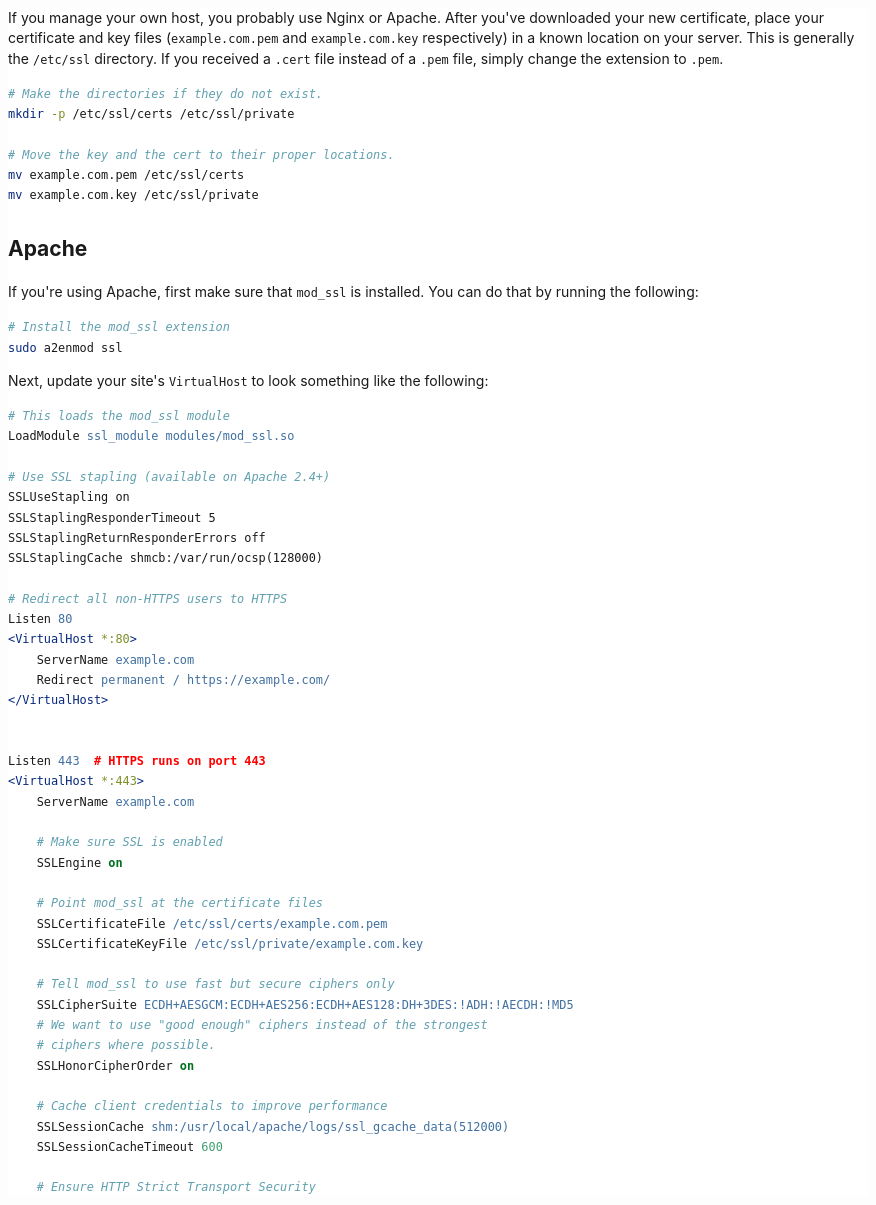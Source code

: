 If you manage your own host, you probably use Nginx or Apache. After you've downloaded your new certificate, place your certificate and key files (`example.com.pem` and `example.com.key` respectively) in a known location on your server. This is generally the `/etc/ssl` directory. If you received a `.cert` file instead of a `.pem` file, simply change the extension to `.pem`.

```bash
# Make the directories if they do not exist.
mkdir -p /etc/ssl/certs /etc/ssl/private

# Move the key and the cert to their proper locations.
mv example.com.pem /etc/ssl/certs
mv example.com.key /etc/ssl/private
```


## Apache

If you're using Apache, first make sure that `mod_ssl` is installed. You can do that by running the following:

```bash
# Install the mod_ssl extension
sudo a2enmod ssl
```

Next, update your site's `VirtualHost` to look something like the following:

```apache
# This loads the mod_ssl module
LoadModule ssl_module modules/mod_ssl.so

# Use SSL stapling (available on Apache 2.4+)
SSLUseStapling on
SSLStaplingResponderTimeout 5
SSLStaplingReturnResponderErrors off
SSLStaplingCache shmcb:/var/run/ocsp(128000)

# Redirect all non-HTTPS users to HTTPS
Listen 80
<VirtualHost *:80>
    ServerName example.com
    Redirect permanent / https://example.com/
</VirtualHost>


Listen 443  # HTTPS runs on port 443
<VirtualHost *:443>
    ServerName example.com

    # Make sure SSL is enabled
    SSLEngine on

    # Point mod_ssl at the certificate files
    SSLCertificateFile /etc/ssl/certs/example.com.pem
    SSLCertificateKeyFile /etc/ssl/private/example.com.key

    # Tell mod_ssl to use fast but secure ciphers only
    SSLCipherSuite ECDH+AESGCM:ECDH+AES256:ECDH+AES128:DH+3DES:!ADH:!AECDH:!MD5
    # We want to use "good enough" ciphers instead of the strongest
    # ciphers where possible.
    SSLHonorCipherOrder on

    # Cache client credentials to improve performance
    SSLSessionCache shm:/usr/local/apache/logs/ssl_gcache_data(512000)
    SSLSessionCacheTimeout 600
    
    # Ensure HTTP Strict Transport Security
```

---

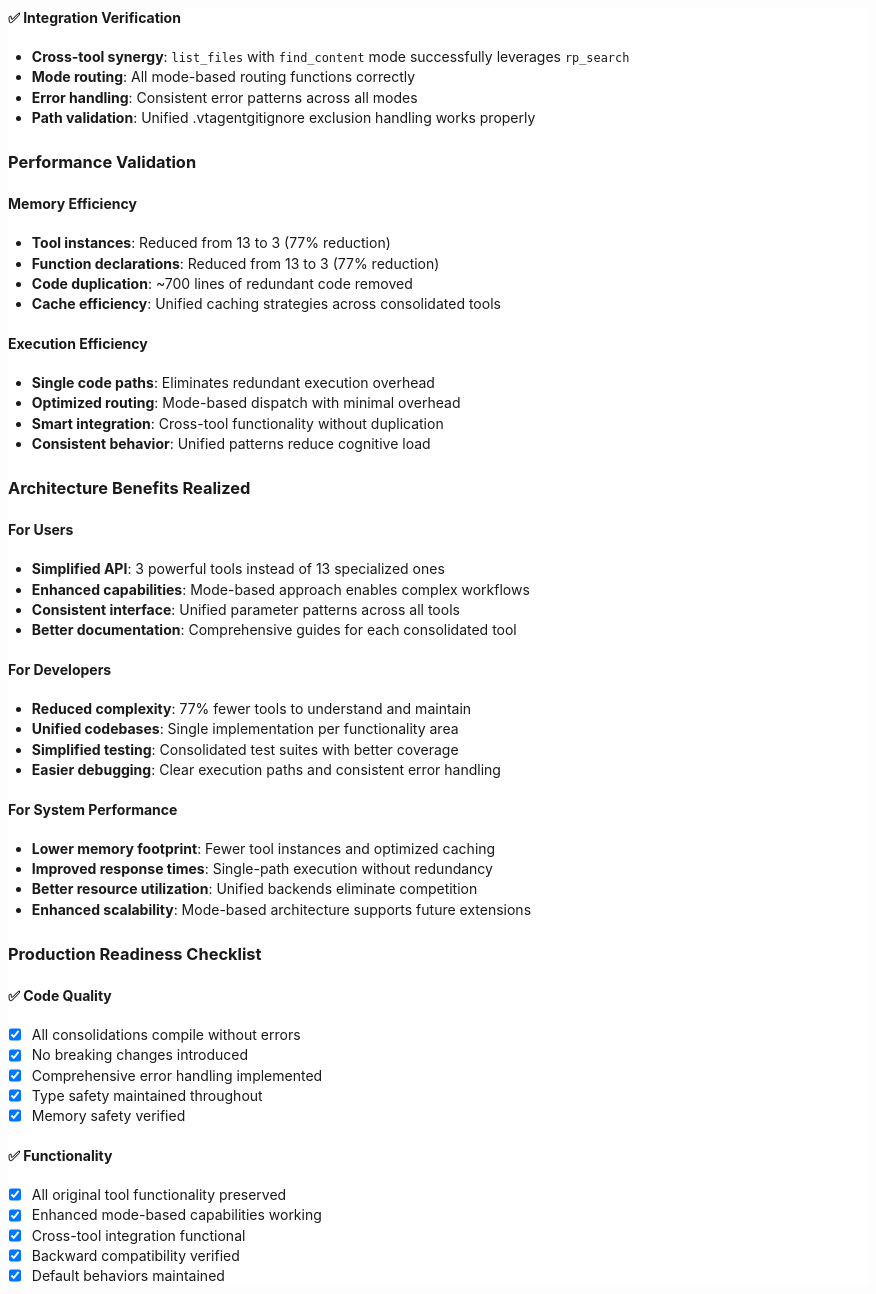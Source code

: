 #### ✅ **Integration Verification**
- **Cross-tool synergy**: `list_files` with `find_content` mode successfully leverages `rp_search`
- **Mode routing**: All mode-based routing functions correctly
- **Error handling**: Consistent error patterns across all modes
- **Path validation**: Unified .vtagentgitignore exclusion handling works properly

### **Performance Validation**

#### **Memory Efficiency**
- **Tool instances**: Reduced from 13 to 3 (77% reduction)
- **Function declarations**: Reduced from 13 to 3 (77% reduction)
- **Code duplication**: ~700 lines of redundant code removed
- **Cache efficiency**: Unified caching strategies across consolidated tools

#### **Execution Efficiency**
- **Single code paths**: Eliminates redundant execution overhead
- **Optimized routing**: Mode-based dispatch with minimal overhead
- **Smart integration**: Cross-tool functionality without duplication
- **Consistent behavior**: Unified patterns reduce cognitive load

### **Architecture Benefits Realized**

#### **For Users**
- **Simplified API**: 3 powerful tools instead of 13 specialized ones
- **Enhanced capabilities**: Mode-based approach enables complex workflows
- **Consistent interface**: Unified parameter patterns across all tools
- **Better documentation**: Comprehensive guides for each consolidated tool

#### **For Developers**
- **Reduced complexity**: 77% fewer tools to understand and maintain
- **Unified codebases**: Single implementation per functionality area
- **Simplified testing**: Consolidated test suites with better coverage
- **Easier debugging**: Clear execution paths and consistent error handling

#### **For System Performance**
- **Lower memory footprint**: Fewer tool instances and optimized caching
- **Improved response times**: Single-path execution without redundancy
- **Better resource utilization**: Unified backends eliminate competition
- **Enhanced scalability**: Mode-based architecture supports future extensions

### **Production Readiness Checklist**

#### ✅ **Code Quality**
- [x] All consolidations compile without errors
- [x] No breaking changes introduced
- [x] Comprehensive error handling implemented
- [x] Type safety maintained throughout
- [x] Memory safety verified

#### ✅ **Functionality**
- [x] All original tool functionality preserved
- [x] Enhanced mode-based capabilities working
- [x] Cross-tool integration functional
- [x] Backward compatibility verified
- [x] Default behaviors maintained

---

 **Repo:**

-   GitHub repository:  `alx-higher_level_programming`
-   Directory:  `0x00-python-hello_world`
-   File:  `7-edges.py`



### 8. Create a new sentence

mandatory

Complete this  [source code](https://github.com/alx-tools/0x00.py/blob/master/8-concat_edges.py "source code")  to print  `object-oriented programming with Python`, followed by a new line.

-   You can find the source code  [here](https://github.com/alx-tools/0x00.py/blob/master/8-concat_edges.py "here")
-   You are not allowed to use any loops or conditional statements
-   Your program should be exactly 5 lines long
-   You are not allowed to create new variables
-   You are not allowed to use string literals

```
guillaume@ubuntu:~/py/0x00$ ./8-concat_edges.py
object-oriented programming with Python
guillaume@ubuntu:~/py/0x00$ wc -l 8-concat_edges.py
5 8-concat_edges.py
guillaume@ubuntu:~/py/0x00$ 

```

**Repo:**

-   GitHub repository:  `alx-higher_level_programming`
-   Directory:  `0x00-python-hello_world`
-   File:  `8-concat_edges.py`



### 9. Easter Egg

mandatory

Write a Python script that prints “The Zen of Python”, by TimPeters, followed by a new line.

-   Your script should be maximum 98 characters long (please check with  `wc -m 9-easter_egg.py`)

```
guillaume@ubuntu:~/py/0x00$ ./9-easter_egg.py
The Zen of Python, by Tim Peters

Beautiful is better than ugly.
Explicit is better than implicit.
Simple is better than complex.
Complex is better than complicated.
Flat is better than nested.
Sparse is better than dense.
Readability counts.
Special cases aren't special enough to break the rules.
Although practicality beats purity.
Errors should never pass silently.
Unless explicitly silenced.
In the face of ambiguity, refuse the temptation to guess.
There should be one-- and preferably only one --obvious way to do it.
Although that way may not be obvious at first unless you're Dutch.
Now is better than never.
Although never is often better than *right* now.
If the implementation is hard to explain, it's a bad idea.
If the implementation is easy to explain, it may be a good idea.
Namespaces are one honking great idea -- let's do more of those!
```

» **EXERCISE OBJECTIVE**
The required output is a copy of each line in the records where the string "guillaume" occurs.

» **RESPONSE AREA**
guillaume@ubuntu:~/py/0x00$ ./8-concat_edges.py
guillaume@ubuntu:~/py/0x00$ wc -l 8-concat_edges.py
guillaume@ubuntu:~/py/0x00$ 
guillaume@ubuntu:~/py/0x00$ ./9-easter_egg.py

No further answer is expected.